» **Activity**:
Scan the data below and copy each line where "default" occurs.

» **Data to use**:
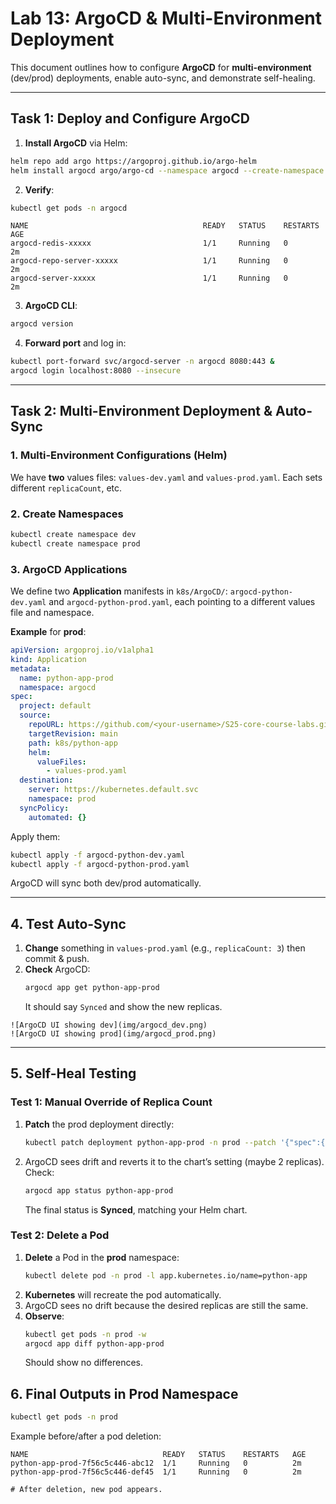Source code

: # Lab 13: ArgoCD & Multi-Environment Deployment

This document outlines how to configure **ArgoCD** for **multi-environment** (dev/prod) deployments, enable auto-sync, and demonstrate self-healing.

---

## **Task 1: Deploy and Configure ArgoCD**

1. **Install ArgoCD** via Helm:

```bash
helm repo add argo https://argoproj.github.io/argo-helm
helm install argocd argo/argo-cd --namespace argocd --create-namespace
```

2. **Verify**:

```bash
kubectl get pods -n argocd
```

```
NAME                                       READY   STATUS    RESTARTS   AGE
argocd-redis-xxxxx                         1/1     Running   0          2m
argocd-repo-server-xxxxx                   1/1     Running   0          2m
argocd-server-xxxxx                        1/1     Running   0          2m
```

3. **ArgoCD CLI**:

```bash
argocd version
```

4. **Forward port** and log in:

```bash
kubectl port-forward svc/argocd-server -n argocd 8080:443 &
argocd login localhost:8080 --insecure
```

---

## **Task 2: Multi-Environment Deployment & Auto-Sync**

### 1. Multi-Environment Configurations (Helm)

We have **two** values files: `values-dev.yaml` and `values-prod.yaml`. Each sets different `replicaCount`, etc.

### 2. Create Namespaces

```bash
kubectl create namespace dev
kubectl create namespace prod
```

### 3. ArgoCD Applications

We define two **Application** manifests in `k8s/ArgoCD/`: `argocd-python-dev.yaml` and `argocd-python-prod.yaml`, each pointing to a different values file and namespace.

**Example** for **prod**:

```yaml
apiVersion: argoproj.io/v1alpha1
kind: Application
metadata:
  name: python-app-prod
  namespace: argocd
spec:
  project: default
  source:
    repoURL: https://github.com/<your-username>/S25-core-course-labs.git
    targetRevision: main
    path: k8s/python-app
    helm:
      valueFiles:
        - values-prod.yaml
  destination:
    server: https://kubernetes.default.svc
    namespace: prod
  syncPolicy:
    automated: {}
```

Apply them:

```bash
kubectl apply -f argocd-python-dev.yaml
kubectl apply -f argocd-python-prod.yaml
```

ArgoCD will sync both dev/prod automatically.

---

## 4. Test Auto-Sync

1. **Change** something in `values-prod.yaml` (e.g., `replicaCount: 3`) then commit & push.
2. **Check** ArgoCD:
   ```bash
   argocd app get python-app-prod
   ```
   It should say `Synced` and show the new replicas.

```
![ArgoCD UI showing dev](img/argocd_dev.png)
![ArgoCD UI showing prod](img/argocd_prod.png)

```

---

## 5. Self-Heal Testing

### **Test 1: Manual Override of Replica Count**

1. **Patch** the prod deployment directly:
   ```bash
   kubectl patch deployment python-app-prod -n prod --patch '{"spec":{"replicas": 3}}'
   ```
2. ArgoCD sees drift and reverts it to the chart’s setting (maybe 2 replicas). Check:
   ```bash
   argocd app status python-app-prod
   ```
   The final status is **Synced**, matching your Helm chart.

### **Test 2: Delete a Pod**

1. **Delete** a Pod in the **prod** namespace:
   ```bash
   kubectl delete pod -n prod -l app.kubernetes.io/name=python-app
   ```
2. **Kubernetes** will recreate the pod automatically.
3. ArgoCD sees no drift because the desired replicas are still the same.
4. **Observe**:
   ```bash
   kubectl get pods -n prod -w
   argocd app diff python-app-prod
   ```
   Should show no differences.

## 6. Final Outputs in Prod Namespace

```bash
kubectl get pods -n prod
```

Example before/after a pod deletion:

```
NAME                              READY   STATUS    RESTARTS   AGE
python-app-prod-7f56c5c446-abc12  1/1     Running   0          2m
python-app-prod-7f56c5c446-def45  1/1     Running   0          2m

# After deletion, new pod appears.
```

» **Answer to this task**:
  project: default
    server: https://kubernetes.default.svc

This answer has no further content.